== Segment start ==

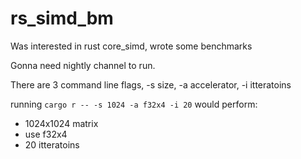 # rs_simd_bm
Was interested in rust core_simd, wrote some benchmarks

Gonna need nightly channel to run.

There are 3 command line flags, -s size, -a accelerator, -i itteratoins

running `cargo r -- -s 1024 -a f32x4 -i 20` would perform:
  - 1024x1024 matrix
  - use f32x4 
  - 20 itteratoins
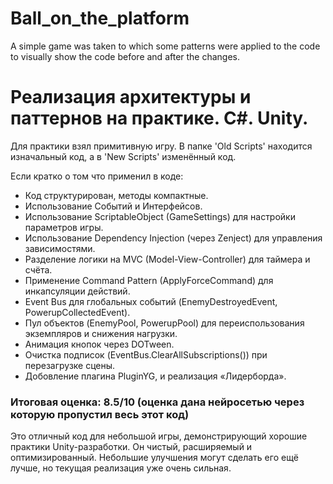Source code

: # Ball_on_the_platform
A simple game was taken to which some patterns were applied to the code to visually show the code before and after the changes.
# Реализация архитектуры и паттернов на практике. C#. Unity.
Для практики взял примитивную игру. В папке 'Old Scripts' находится изначальный код, а в 'New Scripts' изменённый код.

Если кратко о том что применил в коде:
 - Код структурирован, методы компактные.
 - Использование Событий и Интерфейсов.
 - Использование ScriptableObject (GameSettings) для настройки параметров игры.
 - Использование Dependency Injection (через Zenject) для управления зависимостями.
 - Разделение логики на MVC (Model-View-Controller) для таймера и счёта.
 - Применение Command Pattern (ApplyForceCommand) для инкапсуляции действий.
 - Event Bus для глобальных событий (EnemyDestroyedEvent, PowerupCollectedEvent).
 - Пул объектов (EnemyPool, PowerupPool) для переиспользования экземпляров и снижения нагрузки. 
 - Анимация кнопок через DOTween.
 - Очистка подписок (EventBus.ClearAllSubscriptions()) при перезагрузке сцены.
 - Добовление плагина PluginYG, и реализация «Лидерборда».
 
### Итоговая оценка: 8.5/10 (оценка дана нейросетью через которую пропустил весь этот код)
Это отличный код для небольшой игры, демонстрирующий хорошие практики Unity-разработки. Он чистый, расширяемый и оптимизированный. Небольшие улучшения могут сделать его ещё лучше, но текущая реализация уже очень сильная.
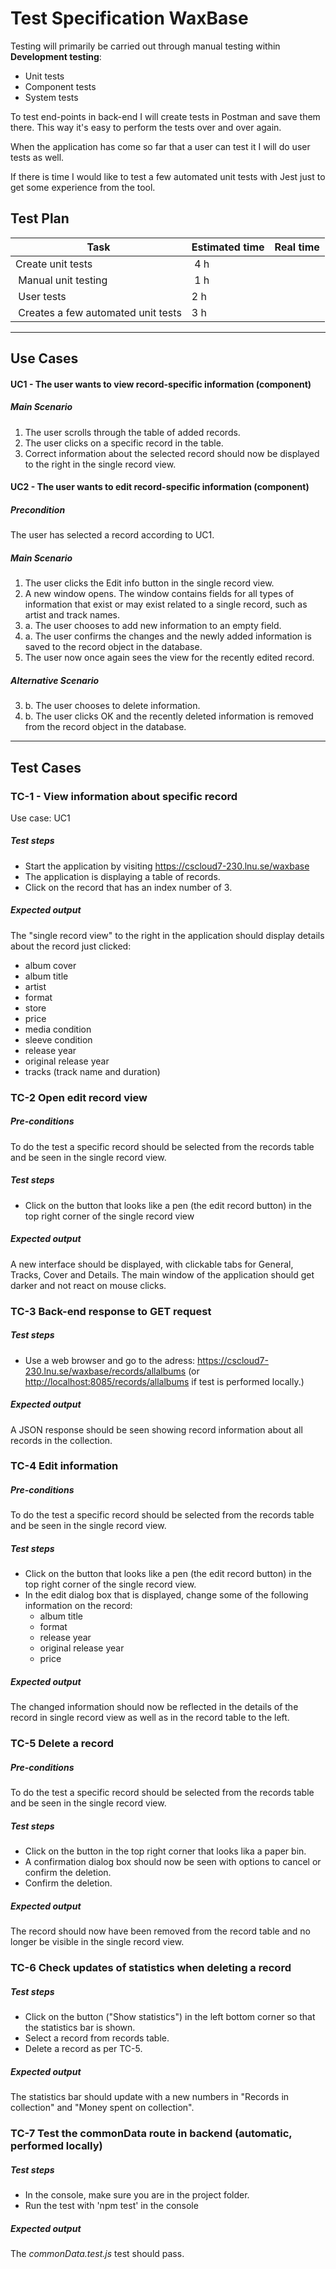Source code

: 
# Test Specification WaxBase

Testing will primarily be carried out through manual testing within **Development testing**:

- Unit tests
- Component tests
- System tests

To test end-points in back-end I will create tests in Postman and save them there. This way it's easy to perform the tests over and over again.

When the application has come so far that a user can test it I will do user tests as well.

If there is time I would like to test a few automated unit tests with Jest just to get some experience from the tool.

## Test Plan

| Task | Estimated time | Real time |
|------|----------------|-----------|
| Create unit tests |  4 h |  |
|  Manual unit testing |  1 h |  |
|  User tests | 2 h  |   |
|  Creates a few automated unit tests | 3 h  |    |

---

## Use Cases

#### UC1 - The user wants to view record-specific information (component)

##### Main Scenario

1. The user scrolls through the table of added records.
2. The user clicks on a specific record in the table.
3. Correct information about the selected record should now be displayed to the right in the single record view.

#### UC2 - The user wants to edit record-specific information (component)

##### Precondition

The user has selected a record according to UC1.

##### Main Scenario

1. The user clicks the Edit info button in the single record view.
2. A new window opens. The window contains fields for all types of information that exist or may exist related to a single record, such as artist and track names.
3. a. The user chooses to add new information to an empty field.
4. a. The user confirms the changes and the newly added information is saved to the record object in the database.
5. The user now once again sees the view for the recently edited record.

##### Alternative Scenario

3. b. The user chooses to delete information.
4. b. The user clicks OK and the recently deleted information is removed from the record object in the database.

---

## Test Cases

### TC-1 - View information about specific record

Use case: UC1

##### Test steps

* Start the application by visiting https://cscloud7-230.lnu.se/waxbase
* The application is displaying a table of records.
* Click on the record that has an index number of 3.

##### Expected output

The "single record view" to the right in the application should display details about the record just clicked:

* album cover
* album title
* artist
* format
* store
* price
* media condition
* sleeve condition
* release year
* original release year
* tracks (track name and duration)

### TC-2 Open edit record view

##### Pre-conditions

To do the test a specific record should be selected from the records table and be seen in the single record view.

##### Test steps

* Click on the button that looks like a pen (the edit record button) in the top right corner of the single record view

##### Expected output

A new interface should be displayed, with clickable tabs for General, Tracks, Cover and Details. The main window of the application should get darker and not react on mouse clicks.

### TC-3 Back-end response to GET request

##### Test steps

* Use a web browser and go to the adress: https://cscloud7-230.lnu.se/waxbase/records/allalbums (or [http://localhost:8085/records/allalbums](http://localhost:8085/records/allalbums) if test is performed locally.)

##### Expected output

A JSON response should be seen showing record information about all records in the collection.

### TC-4 Edit information

##### Pre-conditions

To do the test a specific record should be selected from the records table and be seen in the single record view.

##### Test steps

* Click on the button that looks like a pen (the edit record button) in the top right corner of the single record view.
* In the edit dialog box that is displayed, change some of the following information on the record:
  - album title
  - format
  - release year
  - original release year 
  - price

##### Expected output

The changed information should now be reflected in the details of the record in single record view as well as in the record table to the left.

### TC-5 Delete a record

##### Pre-conditions

To do the test a specific record should be selected from the records table and be seen in the single record view.

##### Test steps

* Click on the button in the top right corner that looks lika a paper bin.
* A confirmation dialog box should now be seen with options to cancel or confirm the deletion.
* Confirm the deletion.

##### Expected output

The record should now have been removed from the record table and no longer be visible in the single record view.

### TC-6 Check updates of statistics when deleting a record

##### Test steps

* Click on the button ("Show statistics") in the left bottom corner so that the statistics bar is shown.
* Select a record from records table.
* Delete a record as per TC-5.

##### Expected output

The statistics bar should update with a new numbers in "Records in collection" and "Money spent on collection".

### TC-7 Test the commonData route in backend (automatic, performed locally)

##### Test steps

* In the console, make sure you are in the project folder.
* Run the test with 'npm test' in the console

##### Expected output

The _commonData.test.js_ test should pass.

== Segment end ==

# Work order
Except for the pictures, print the data above exactly.

# Response to the task
 # rs_simd_bm
Was interested in rust core_simd, wrote some benchmarks

Gonna need nightly channel to run.

There are 3 command line flags, -s size, -a accelerator, -i itteratoins

running `cargo r -- -s 1024 -a f32x4 -i 20` would perform:
  - 1024x1024 matrix
  - use f32x4 
  - 20 itteratoins
Source code

: # Ball_on_the_platform
A simple game was taken to which some patterns were applied to the code to visually show the code before and after the changes.
# Реализация архитектуры и паттернов на практике. C#. Unity.
Для практики взял примитивную игру. В папке 'Old Scripts' находится изначальный код, а в 'New Scripts' изменённый код.

Если кратко о том что применил в коде:
 - Код структурирован, методы компактные.
 - Использование Событий и Интерфейсов.
 - Использование ScriptableObject (GameSettings) для настройки параметров игры.
 - Использование Dependency Injection (через Zenject) для управления зависимостями.
 - Разделение логики на MVC (Model-View-Controller) для таймера и счёта.
 - Применение Command Pattern (ApplyForceCommand) для инкапсуляции действий.
 - Event Bus для глобальных событий (EnemyDestroyedEvent, PowerupCollectedEvent).
 - Пул объектов (EnemyPool, PowerupPool) для переиспользования экземпляров и снижения нагрузки. 
 - Анимация кнопок через DOTween.
 - Очистка подписок (EventBus.ClearAllSubscriptions()) при перезагрузке сцены.
 - Добовление плагина PluginYG, и реализация «Лидерборда».
 
### Итоговая оценка: 8.5/10 (оценка дана нейросетью через которую пропустил весь этот код)
Это отличный код для небольшой игры, демонстрирующий хорошие практики Unity-разработки. Он чистый, расширяемый и оптимизированный. Небольшие улучшения могут сделать его ещё лучше, но текущая реализация уже очень сильная.
Source code

: 
# Test Specification WaxBase

Testing will primarily be carried out through manual testing within **Development testing**:

- Unit tests
- Component tests
- System tests

To test end-points in back-end I will create tests in Postman and save them there. This way it's easy to perform the tests over and over again.

When the application has come so far that a user can test it I will do user tests as well.

If there is time I would like to test a few automated unit tests with Jest just to get some experience from the tool.

## Test Plan

| Task | Estimated time | Real time |
|------|----------------|-----------|
| Create unit tests |  4 h |  |
|  Manual unit testing |  1 h |  |
|  User tests | 2 h  |   |
|  Creates a few automated unit tests | 3 h  |    |

---

## Use Cases

#### UC1 - The user wants to view record-specific information (component)

##### Main Scenario

1. The user scrolls through the table of added records.
2. The user clicks on a specific record in the table.
3. Correct information about the selected record should now be displayed to the right in the single record view.

#### UC2 - The user wants to edit record-specific information (component)

##### Precondition

The user has selected a record according to UC1.

##### Main Scenario

1. The user clicks the Edit info button in the single record view.
2. A new window opens. The window contains fields for all types of information that exist or may exist related to a single record, such as artist and track names.
3. a. The user chooses to add new information to an empty field.
4. a. The user confirms the changes and the newly added information is saved to the record object in the database.
5. The user now once again sees the view for the recently edited record.

##### Alternative Scenario

3. b. The user chooses to delete information.
4. b. The user clicks OK and the recently deleted information is removed from the record object in the database.

---

## Test Cases

### TC-1 - View information about specific record

Use case: UC1

##### Test steps

* Start the application by visiting https://cscloud7-230.lnu.se/waxbase
* The application is displaying a table of records.
* Click on the record that has an index number of 3.

##### Expected output

The "single record view" to the right in the application should display details about the record just clicked:

* album cover
* album title
* artist
* format
* store
* price
* media condition
* sleeve condition
* release year
* original release year
* tracks (track name and duration)

### TC-2 Open edit record view

##### Pre-conditions

To do the test a specific record should be selected from the records table and be seen in the single record view.

##### Test steps

* Click on the button that looks like a pen (the edit record button) in the top right corner of the single record view

##### Expected output

A new interface should be displayed, with clickable tabs for General, Tracks, Cover and Details. The main window of the application should get darker and not react on mouse clicks.

### TC-3 Back-end response to GET request

##### Test steps

* Use a web browser and go to the adress: https://cscloud7-230.lnu.se/waxbase/records/allalbums (or [http://localhost:8085/records/allalbums](http://localhost:8085/records/allalbums) if test is performed locally.)

##### Expected output

A JSON response should be seen showing record information about all records in the collection.

### TC-4 Edit information

##### Pre-conditions

To do the test a specific record should be selected from the records table and be seen in the single record view.

##### Test steps

* Click on the button that looks like a pen (the edit record button) in the top right corner of the single record view.
* In the edit dialog box that is displayed, change some of the following information on the record:
  - album title
  - format
  - release year
  - original release year 
  - price

##### Expected output

The changed information should now be reflected in the details of the record in single record view as well as in the record table to the left.

### TC-5 Delete a record

##### Pre-conditions

To do the test a specific record should be selected from the records table and be seen in the single record view.

##### Test steps

* Click on the button in the top right corner that looks lika a paper bin.
* A confirmation dialog box should now be seen with options to cancel or confirm the deletion.
* Confirm the deletion.

##### Expected output

The record should now have been removed from the record table and no longer be visible in the single record view.

### TC-6 Check updates of statistics when deleting a record

##### Test steps

* Click on the button ("Show statistics") in the left bottom corner so that the statistics bar is shown.
* Select a record from records table.
* Delete a record as per TC-5.

##### Expected output

The statistics bar should update with a new numbers in "Records in collection" and "Money spent on collection".

### TC-7 Test the commonData route in backend (automatic, performed locally)

##### Test steps

* In the console, make sure you are in the project folder.
* Run the test with 'npm test' in the console

##### Expected output

The _commonData.test.js_ test should pass.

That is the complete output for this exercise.